EXERCISE OBJECTIVE: Search the data below for the string "begin". Extract every line that contains it.

PROVIDED DATA:
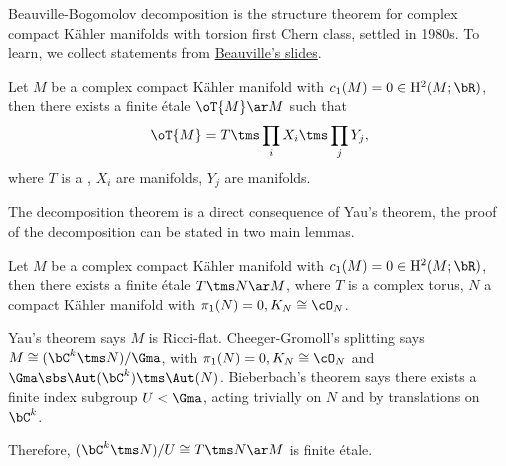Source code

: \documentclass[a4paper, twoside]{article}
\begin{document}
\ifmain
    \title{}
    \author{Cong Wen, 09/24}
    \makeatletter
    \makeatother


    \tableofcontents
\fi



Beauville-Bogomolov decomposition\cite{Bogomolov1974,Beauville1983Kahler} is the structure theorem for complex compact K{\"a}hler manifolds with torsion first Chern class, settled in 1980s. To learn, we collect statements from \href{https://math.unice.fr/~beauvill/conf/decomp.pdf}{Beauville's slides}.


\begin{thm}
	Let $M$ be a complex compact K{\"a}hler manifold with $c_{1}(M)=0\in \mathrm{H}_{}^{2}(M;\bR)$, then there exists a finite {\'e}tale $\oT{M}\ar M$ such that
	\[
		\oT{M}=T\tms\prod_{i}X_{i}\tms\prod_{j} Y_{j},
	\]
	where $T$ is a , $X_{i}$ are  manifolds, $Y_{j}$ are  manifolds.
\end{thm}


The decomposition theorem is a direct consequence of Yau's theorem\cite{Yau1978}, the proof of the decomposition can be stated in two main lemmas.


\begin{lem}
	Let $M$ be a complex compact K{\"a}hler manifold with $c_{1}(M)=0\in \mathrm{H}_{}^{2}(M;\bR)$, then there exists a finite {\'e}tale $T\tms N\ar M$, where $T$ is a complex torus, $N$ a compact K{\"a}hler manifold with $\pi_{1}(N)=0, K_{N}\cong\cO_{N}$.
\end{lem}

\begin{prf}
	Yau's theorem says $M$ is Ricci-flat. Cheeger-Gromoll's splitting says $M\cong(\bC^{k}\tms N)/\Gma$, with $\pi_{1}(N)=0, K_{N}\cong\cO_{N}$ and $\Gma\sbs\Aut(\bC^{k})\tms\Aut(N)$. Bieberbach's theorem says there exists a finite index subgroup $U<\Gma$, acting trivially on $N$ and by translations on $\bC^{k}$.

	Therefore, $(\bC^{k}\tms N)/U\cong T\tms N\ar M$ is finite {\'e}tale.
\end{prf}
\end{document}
...
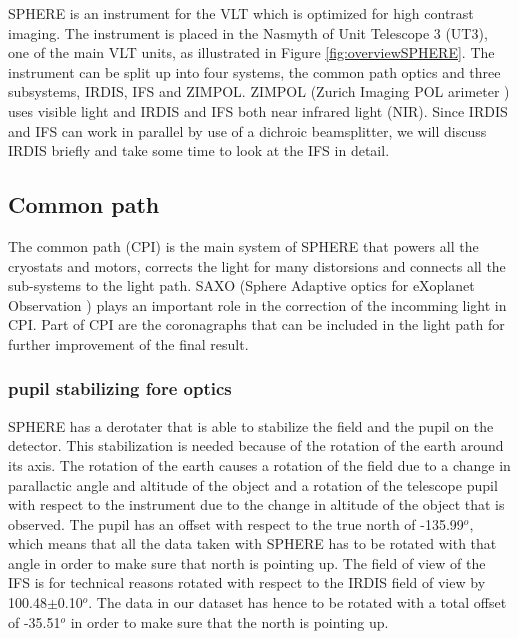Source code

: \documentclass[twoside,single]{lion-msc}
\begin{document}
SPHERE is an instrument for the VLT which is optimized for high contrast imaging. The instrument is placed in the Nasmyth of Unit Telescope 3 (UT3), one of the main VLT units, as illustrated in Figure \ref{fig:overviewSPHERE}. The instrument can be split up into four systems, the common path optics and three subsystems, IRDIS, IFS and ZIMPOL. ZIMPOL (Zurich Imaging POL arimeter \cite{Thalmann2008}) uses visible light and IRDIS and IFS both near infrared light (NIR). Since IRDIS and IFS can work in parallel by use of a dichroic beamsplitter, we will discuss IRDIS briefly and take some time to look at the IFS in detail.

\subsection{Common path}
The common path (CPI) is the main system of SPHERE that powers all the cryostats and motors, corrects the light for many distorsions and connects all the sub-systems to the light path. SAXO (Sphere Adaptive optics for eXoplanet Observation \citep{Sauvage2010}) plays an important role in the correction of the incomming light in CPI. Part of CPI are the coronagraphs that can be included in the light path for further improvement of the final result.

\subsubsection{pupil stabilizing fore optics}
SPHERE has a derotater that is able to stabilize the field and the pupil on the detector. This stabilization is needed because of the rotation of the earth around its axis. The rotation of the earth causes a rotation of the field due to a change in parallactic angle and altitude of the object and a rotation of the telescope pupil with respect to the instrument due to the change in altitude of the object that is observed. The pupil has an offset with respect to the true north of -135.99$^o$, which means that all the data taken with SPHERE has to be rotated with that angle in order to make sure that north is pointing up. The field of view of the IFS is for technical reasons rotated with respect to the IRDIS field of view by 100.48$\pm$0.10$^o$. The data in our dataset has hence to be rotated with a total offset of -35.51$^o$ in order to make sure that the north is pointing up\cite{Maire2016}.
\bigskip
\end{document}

SOLUTION:
\begin{document}
\begin{thm}
\begin{lem}
\begin{prf}
\begin{document}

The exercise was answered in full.